Chasing the Sun – From Melbourne to Cairns Via The Road Less Travelled

Chasing the Sun – From Melbourne to Cairns Via The Road Less Travelled


Just as humpback whales migrate from Antarctica to warmer waters for the winter, many travellers in Australia choose to wave goodbye to the crisp, wet climates of the south and enjoy winter in the tropics, where bikinis and thongs are fashion staples year-round. You can reach the tropical paradise of Far North Queensland in an easy 3-3.5 hour flight from Melbourne, Sydney, or Adelaide, or a 6-hour flight from Hobart. But if adventure’s what you’re here for, that’s almost… too easy. Many travellers instead opt to drive via the coastal route, stopping in all of the popular tourist hotspots – Byron Bay, Gold Coast, Brisbane, Airlie Beach – we’ve heard it all before. If you want to see a different side to Australia, or you’re short on time, you can choose the secret third option: driving the direct route.
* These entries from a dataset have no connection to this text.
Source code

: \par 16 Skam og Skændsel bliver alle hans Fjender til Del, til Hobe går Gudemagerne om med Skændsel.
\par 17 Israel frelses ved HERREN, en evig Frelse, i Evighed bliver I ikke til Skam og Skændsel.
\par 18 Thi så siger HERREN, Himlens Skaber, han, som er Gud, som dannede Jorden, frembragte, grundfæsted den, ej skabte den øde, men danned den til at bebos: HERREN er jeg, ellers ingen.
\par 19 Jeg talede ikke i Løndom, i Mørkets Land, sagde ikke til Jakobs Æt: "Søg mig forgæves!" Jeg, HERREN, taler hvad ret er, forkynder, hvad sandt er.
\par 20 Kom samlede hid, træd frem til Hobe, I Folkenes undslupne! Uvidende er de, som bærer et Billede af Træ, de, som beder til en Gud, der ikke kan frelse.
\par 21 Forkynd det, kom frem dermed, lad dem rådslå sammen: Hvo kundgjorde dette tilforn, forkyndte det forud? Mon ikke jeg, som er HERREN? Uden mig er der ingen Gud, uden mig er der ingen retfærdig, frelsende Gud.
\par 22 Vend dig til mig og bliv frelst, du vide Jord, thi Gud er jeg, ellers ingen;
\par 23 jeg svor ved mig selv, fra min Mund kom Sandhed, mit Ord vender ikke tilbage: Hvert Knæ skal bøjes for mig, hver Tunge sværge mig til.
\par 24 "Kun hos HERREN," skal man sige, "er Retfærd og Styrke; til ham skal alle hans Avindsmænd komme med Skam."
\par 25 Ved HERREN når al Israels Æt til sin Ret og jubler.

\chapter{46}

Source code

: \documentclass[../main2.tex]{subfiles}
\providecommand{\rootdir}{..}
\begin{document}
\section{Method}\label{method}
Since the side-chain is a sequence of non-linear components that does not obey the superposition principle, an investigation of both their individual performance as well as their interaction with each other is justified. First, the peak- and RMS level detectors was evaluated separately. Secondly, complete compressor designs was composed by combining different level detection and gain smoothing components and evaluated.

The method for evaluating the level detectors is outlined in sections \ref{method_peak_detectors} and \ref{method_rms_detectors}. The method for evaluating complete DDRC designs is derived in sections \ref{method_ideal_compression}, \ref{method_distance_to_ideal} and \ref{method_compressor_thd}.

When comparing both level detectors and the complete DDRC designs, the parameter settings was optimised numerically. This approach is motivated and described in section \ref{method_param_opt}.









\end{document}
This route will take you through some of the vast yet massively under-populated areas that make up such a significant amount of Australia. You’ll see beautiful desserts, bushland, farms and small, rural villages; a side of Australia that’s so often neglected by visitors. Whilst this is an exciting road trip experience, there are some things you should be aware of before hitting the road. Firstly, due to the rural nature of the area, you’ll need to carry plenty of food and water, and make sure to fill up on gas regularly – servos can be few and far between on parts of this expedition. It’s also worth investing in a good map and a compass, as you often won’t have GPS signal. Secondly, watch out for kangaroos, particularly if you’re driving around dusk or dawn. Finally, the following itinerary is based on a 6-day drive, however, if you’re feeling tired it’s essential to stop and avoid pushing yourself too hard. You’ll be driving for long hours if you want to make the journey within a week, so be sure to download a rocking playlist and some entertaining podcasts for the trip.

The following itinerary is based on travelling from Melbourne to Cairns via the most direct route. Campsites are suggested because they’re an important part of any road trip experience, and most of them are free because road trips should be as budget-friendly as possible. However, other accommodation options are available.


Start: Melbourne

End: Cairns

Total km: 3100

Total driving time: Approx 34.5 hours

Budget: Allow at least $1,500 for food, gas, camping fees, and an emergency fund.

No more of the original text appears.